O bombardeamento de Guernica não caiu no esquecimento. Terça-feira, 26 de abril, terão passado 85 anos desde que a cidade basca foi arrasada pelo ódio que desabou sobre milhares de cidadãos indefesos e que Pablo Picasso converteu em símbolo do horror de todas as guerras. Muitos sobreviventes foram presos e levados para campos de trabalho forçado.

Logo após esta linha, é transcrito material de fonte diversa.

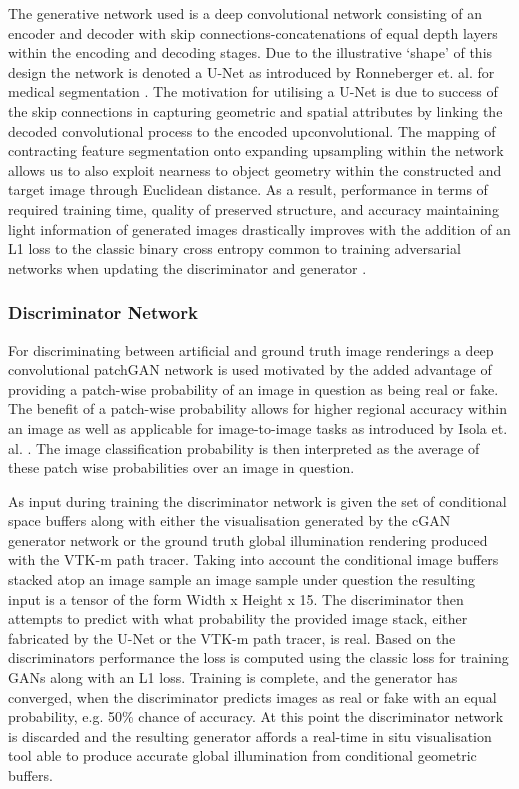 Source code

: The generative network used is a deep convolutional network consisting of an encoder and decoder with skip connections-concatenations of equal depth layers within the encoding and decoding stages. Due to the illustrative `shape' of this design the network is denoted a U-Net as introduced by Ronneberger et. al. for medical segmentation \cite{ronnebergerUnet}. The motivation for utilising a U-Net is due to success of the skip connections in capturing geometric and spatial attributes by linking the decoded convolutional process to the encoded upconvolutional. The mapping of contracting feature segmentation onto expanding upsampling within the network allows us to also exploit nearness to object geometry within the constructed and target image through Euclidean distance. As a result, performance in terms of required training time, quality of preserved structure, and accuracy maintaining light information of generated images drastically improves with the addition of an L1 loss to the classic binary cross entropy common to training adversarial networks when updating the discriminator and generator  \cite{isolaL1}\cite{goodfellowGAN}. 

\subsubsection{Discriminator Network}

For discriminating between artificial and ground truth image renderings a deep convolutional patchGAN network is used motivated by the added advantage of providing a patch-wise probability of an image in question as being real or fake. The benefit of a patch-wise probability allows for higher regional accuracy within an image as well as applicable for image-to-image tasks as introduced by Isola et. al. \cite{isolaPatch}. The image classification probability is then interpreted as the average of these patch wise probabilities over an image in question. 

As input during training the discriminator network is given the set of conditional space buffers along with either the visualisation generated by the cGAN generator network or the ground truth global illumination rendering produced with the VTK-m path tracer. Taking into account the conditional image buffers stacked atop an image sample an image sample under question the resulting input is a tensor of the form Width x Height x 15. The discriminator then attempts to predict with what probability the provided image stack, either fabricated by the U-Net or the VTK-m path tracer, is real. Based on the discriminators performance the loss is computed using the classic loss for training GANs along with an L1 loss. Training is complete, and the generator has converged, when the discriminator predicts images as real or fake with an equal probability, e.g. 50\% chance of accuracy. At this point the discriminator network is discarded and the resulting generator affords a real-time in situ visualisation tool able to produce accurate global illumination from conditional geometric buffers.
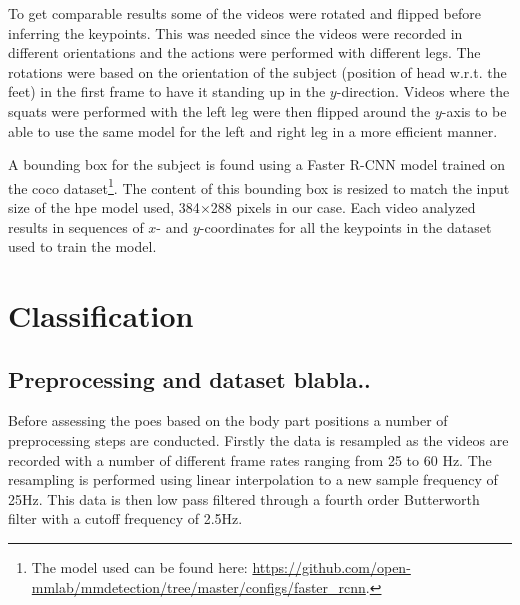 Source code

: To get comparable results some of the videos were rotated and flipped before inferring the keypoints. This was needed since the videos were recorded in different orientations and the actions were performed with different legs. The rotations were based on the orientation of the subject (position of head w.r.t. the feet) in the first frame to have it standing up in the $y$-direction. Videos where the squats were performed with the left leg were then flipped around the $y$-axis to be able to use the same model for the left and right leg in a more efficient manner.

A bounding box for the subject is found using a Faster R-CNN model trained on the \gls{coco} dataset\footnote{The model used can be found here: \url{https://github.com/open-mmlab/mmdetection/tree/master/configs/faster_rcnn}.}. The content of this bounding box is resized to match the input size of the \gls{hpe} model used, 384$\times$288 pixels in our case. Each video analyzed results in sequences of $x$- and $y$-coordinates for all the keypoints in the dataset used to train the model.

\section{Classification} \label{sec:met-class}

\subsection{Preprocessing and dataset blabla..} \label{esc:met-class-preproc}
Before assessing the \glspl{poe} based on the body part positions a number of preprocessing steps are conducted. Firstly the data is resampled as the videos are recorded with a number of different frame rates ranging from 25 to 60 Hz. The resampling is performed using linear interpolation to a new sample frequency of 25Hz. This data is then low pass filtered through a fourth order Butterworth filter with a cutoff frequency of 2.5Hz. %

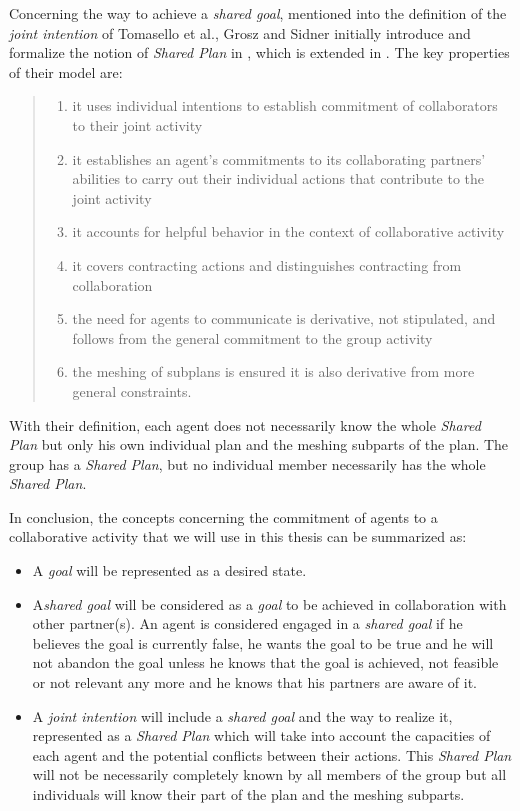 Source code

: \documentclass[english,a4paper,11pt,twoside]{StyleThese}
\begin{document}
Concerning the way to achieve a \textit{shared goal}, mentioned into the definition of the \textit{joint intention} of Tomasello et al., Grosz and Sidner initially introduce and formalize the notion of \textit{Shared Plan} in \cite{grosz1988plans}, which is extended in \cite{grosz1999evolution}. The key properties of their model are:
\begin{quote}
\begin{enumerate}
\item it uses individual intentions to establish commitment of collaborators to their joint activity
\item it establishes an agent's commitments to its collaborating partners' abilities to carry out their
individual actions that contribute to the joint activity
\item it accounts for helpful behavior in the context of collaborative activity
\item it covers contracting actions and distinguishes contracting from collaboration
\item the need for agents to communicate is derivative, not stipulated, and follows from the general
commitment to the group activity
\item the meshing of subplans is ensured it is also derivative from more general constraints.
\end{enumerate}
\end{quote}

With their definition, each agent does not necessarily know the whole \textit{Shared Plan} but only his own individual plan and the meshing subparts of the plan. The group has a \textit{Shared Plan}, but no individual member necessarily has the whole \textit{Shared Plan}.

In conclusion, the concepts concerning the commitment of agents to a collaborative activity that we will use in this thesis can be summarized as:
\begin{itemize}
\item A \textit{goal} will be represented as a desired state.
\item A\textit{shared goal} will be considered as a \textit{goal} to be achieved in collaboration with other partner(s). An agent is considered engaged in a \textit{shared goal} if he believes the goal is currently false, he wants the goal to be true and he will not abandon the goal unless he knows that the goal is achieved, not feasible or not relevant any more and he knows that his partners are aware of it.
\item A \textit{joint intention} will include a \textit{shared goal} and the way to realize it, represented as a \textit{Shared Plan} which will take into account the capacities of each agent and the potential conflicts between their actions. This \textit{Shared Plan} will not be necessarily completely known by all members of the group but all individuals will know their part of the plan and the meshing subparts.
\end{itemize}
\end{document}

“Guernica foi um símbolo, mas houve muito mais horrores na Guerra Civil, que começamos agora a descobrir. Um dos mais complicados diz respeito aos campos de concentração que os franquistas mantiveram entre 1939 e 1948”, assegura ao Expresso o historiador Juan Carlos García Funes, autor de uma investigação académica sobre a experiência porque passaram 700 mil a um milhão de republicanos. Ali praticaram-se torturas físicas e psicológicas. Os reclusos sofriam doenças, passavam fome e eram obrigados a trabalhar como escravos. Incontáveis pessoas foram assassinadas ou não resistiram às condições de vida sub-humanas.